Do branch likelihood hints carry through function calls? - c++

I've come across a few scenarios where I want to say a function's return value is likely inside the body of a function, not the if statement that will call it.
For example, say I want to port code from using a LIKELY macro to using the new [[likely]] annotation. But these go in syntactically different places:
#define LIKELY(...) __builtin_expect(!!(__VA_ARGS__),0)
if(LIKELY(x)) { ... }
vs
if(x) [[likely]] { ... }
There's no easy way to redefine the LIKELY macro to use the annotation. Would defining a function like
inline bool likely(bool x) {
if(x) [[likely]] return true;
else return false;
}
propagate the hint out to an if? Like in
if(likely(x)) { ... }
Similarly, in generic code, it can be difficult to directly express algorithmic likelihood information in the actual if statement, even if this information is known elsewhere. For example, a copy_if where the predicate is almost always false. As far as I know, there is no way to express that using attributes, but if branch weight info can propagate through functions, this is a solved problem.
So far I haven't been able to find documentation about this and I don't know a good setup to test this by looking at the outputted assembly.

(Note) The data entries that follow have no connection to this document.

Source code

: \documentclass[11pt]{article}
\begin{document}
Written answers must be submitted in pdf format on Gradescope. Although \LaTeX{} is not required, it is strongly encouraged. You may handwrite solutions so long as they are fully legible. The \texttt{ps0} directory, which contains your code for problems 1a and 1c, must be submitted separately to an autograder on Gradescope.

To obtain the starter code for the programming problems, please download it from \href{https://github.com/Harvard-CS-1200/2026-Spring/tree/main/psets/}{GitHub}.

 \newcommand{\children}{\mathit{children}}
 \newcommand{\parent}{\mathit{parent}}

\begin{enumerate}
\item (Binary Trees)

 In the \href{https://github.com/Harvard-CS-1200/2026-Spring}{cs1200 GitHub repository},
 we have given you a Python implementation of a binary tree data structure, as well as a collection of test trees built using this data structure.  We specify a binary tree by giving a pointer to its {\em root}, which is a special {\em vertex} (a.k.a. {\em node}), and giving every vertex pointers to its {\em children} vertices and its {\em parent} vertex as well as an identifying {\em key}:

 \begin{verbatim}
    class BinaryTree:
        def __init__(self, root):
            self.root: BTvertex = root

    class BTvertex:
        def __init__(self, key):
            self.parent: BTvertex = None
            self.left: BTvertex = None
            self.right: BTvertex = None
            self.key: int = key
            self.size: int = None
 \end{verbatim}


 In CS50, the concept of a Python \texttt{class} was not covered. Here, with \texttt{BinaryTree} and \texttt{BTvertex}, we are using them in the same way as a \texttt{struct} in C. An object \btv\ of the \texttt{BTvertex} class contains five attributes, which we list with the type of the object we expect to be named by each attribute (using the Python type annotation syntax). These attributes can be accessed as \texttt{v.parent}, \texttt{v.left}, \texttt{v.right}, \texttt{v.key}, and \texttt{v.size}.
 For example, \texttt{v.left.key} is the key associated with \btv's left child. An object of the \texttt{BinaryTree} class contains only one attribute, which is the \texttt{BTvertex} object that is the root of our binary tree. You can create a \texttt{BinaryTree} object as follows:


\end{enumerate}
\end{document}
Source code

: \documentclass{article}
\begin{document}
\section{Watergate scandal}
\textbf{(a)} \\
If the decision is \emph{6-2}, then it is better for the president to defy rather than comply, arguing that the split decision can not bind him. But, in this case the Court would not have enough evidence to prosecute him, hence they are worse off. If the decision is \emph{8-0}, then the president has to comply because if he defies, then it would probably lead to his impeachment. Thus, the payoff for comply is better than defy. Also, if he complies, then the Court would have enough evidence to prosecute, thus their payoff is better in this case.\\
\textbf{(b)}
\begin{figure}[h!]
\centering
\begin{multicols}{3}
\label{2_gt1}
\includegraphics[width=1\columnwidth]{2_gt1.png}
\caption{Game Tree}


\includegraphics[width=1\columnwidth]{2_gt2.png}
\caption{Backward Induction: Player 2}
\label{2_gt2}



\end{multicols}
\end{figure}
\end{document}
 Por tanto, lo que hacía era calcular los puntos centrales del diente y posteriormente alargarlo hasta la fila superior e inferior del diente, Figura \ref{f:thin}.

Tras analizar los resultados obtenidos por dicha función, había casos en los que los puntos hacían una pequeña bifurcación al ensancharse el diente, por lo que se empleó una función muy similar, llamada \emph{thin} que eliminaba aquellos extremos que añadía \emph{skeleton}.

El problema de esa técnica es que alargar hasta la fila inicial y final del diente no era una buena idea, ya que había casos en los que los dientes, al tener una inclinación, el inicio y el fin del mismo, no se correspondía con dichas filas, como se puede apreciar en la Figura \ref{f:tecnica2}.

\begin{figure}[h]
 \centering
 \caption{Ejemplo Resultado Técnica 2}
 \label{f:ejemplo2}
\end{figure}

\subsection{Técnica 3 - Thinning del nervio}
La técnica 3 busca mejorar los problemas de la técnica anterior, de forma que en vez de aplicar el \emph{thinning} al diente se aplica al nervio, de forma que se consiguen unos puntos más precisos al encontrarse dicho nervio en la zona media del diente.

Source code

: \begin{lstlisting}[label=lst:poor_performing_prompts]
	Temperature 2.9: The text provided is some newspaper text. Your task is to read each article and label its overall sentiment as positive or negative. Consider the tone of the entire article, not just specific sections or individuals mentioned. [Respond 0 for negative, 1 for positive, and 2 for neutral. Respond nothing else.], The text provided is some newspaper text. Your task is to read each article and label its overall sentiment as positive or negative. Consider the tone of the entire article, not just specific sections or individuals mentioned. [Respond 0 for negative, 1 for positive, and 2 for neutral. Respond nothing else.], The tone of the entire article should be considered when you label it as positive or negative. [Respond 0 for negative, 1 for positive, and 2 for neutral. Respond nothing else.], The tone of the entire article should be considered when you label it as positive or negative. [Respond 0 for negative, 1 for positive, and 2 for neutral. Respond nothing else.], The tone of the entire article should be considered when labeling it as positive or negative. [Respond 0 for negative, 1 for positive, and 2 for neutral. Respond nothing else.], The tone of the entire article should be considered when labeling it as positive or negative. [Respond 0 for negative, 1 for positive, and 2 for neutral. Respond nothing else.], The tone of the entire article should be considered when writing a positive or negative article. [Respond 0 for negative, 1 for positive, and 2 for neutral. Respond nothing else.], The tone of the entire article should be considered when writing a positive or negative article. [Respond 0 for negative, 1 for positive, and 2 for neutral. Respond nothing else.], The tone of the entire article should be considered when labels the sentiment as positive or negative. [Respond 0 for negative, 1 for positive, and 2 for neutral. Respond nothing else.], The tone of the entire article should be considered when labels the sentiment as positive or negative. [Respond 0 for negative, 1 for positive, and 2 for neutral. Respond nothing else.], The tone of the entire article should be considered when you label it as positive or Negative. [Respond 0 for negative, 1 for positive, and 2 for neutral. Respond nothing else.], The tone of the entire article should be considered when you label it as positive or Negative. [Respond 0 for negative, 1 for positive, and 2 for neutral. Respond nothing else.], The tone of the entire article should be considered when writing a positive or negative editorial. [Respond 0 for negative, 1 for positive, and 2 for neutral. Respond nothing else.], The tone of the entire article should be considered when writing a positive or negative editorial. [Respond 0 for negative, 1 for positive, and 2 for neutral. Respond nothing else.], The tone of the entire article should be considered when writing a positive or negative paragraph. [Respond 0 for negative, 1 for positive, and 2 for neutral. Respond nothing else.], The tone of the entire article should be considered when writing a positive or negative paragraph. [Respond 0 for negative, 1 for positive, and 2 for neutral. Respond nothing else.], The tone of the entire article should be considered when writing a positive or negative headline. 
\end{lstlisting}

The story appears to be mixed for different compilers.
On GCC, I think your inline likely function works, or at least has some effect. Using Compiler Explorer to test differences on this code:
inline bool likely(bool x) {
if(x) [[likely]] return true;
else return false;
}
//#define LIKELY(x) likely(x)
#define LIKELY(x) x
int f(int x) {
if (LIKELY(!x)) {
return -3548;
}
else {
return x + 1;
}
}
This function f adds 1 to x and returns it, unless x is 0, in which case it returns -3548. The LIKELY macro, when it's active, indicates to the compiler that the case where x is zero is more common.
This version, with no change, produces this assembly under GCC 10 -O1:
f(int):
test edi, edi
je .L3
lea eax, [rdi+1]
ret
.L3:
mov eax, -3548
ret
With the #define changed to the inline function with the [[likely]], we get:
f(int):
lea eax, [rdi+1]
test edi, edi
mov edx, -3548
cmove eax, edx
ret
That's a conditional move instead of a conditional jump. A win, I guess, albeit for a simple example.
This indicates that branch weights propagate through inline functions, which makes sense.
On clang, however, there is limited support for the likely and unlikely attributes, and where there is it does not seem to propagate through inline function calls, according to #Peter Cordes 's report.
There is, however, a hacky macro solution that I think also works:
#define EMPTY()
#define LIKELY(x) x) [[likely]] EMPTY(
Then anything like
if ( LIKELY(x) ) {
becomes like
if ( x) [[likely]] EMPTY( ) {
which then becomes
if ( x) [[likely]] {
.
Example: https://godbolt.org/z/nhfehn
Note however that this probably only works in if-statements, or in other cases that the LIKELY is enclosed in parentheses.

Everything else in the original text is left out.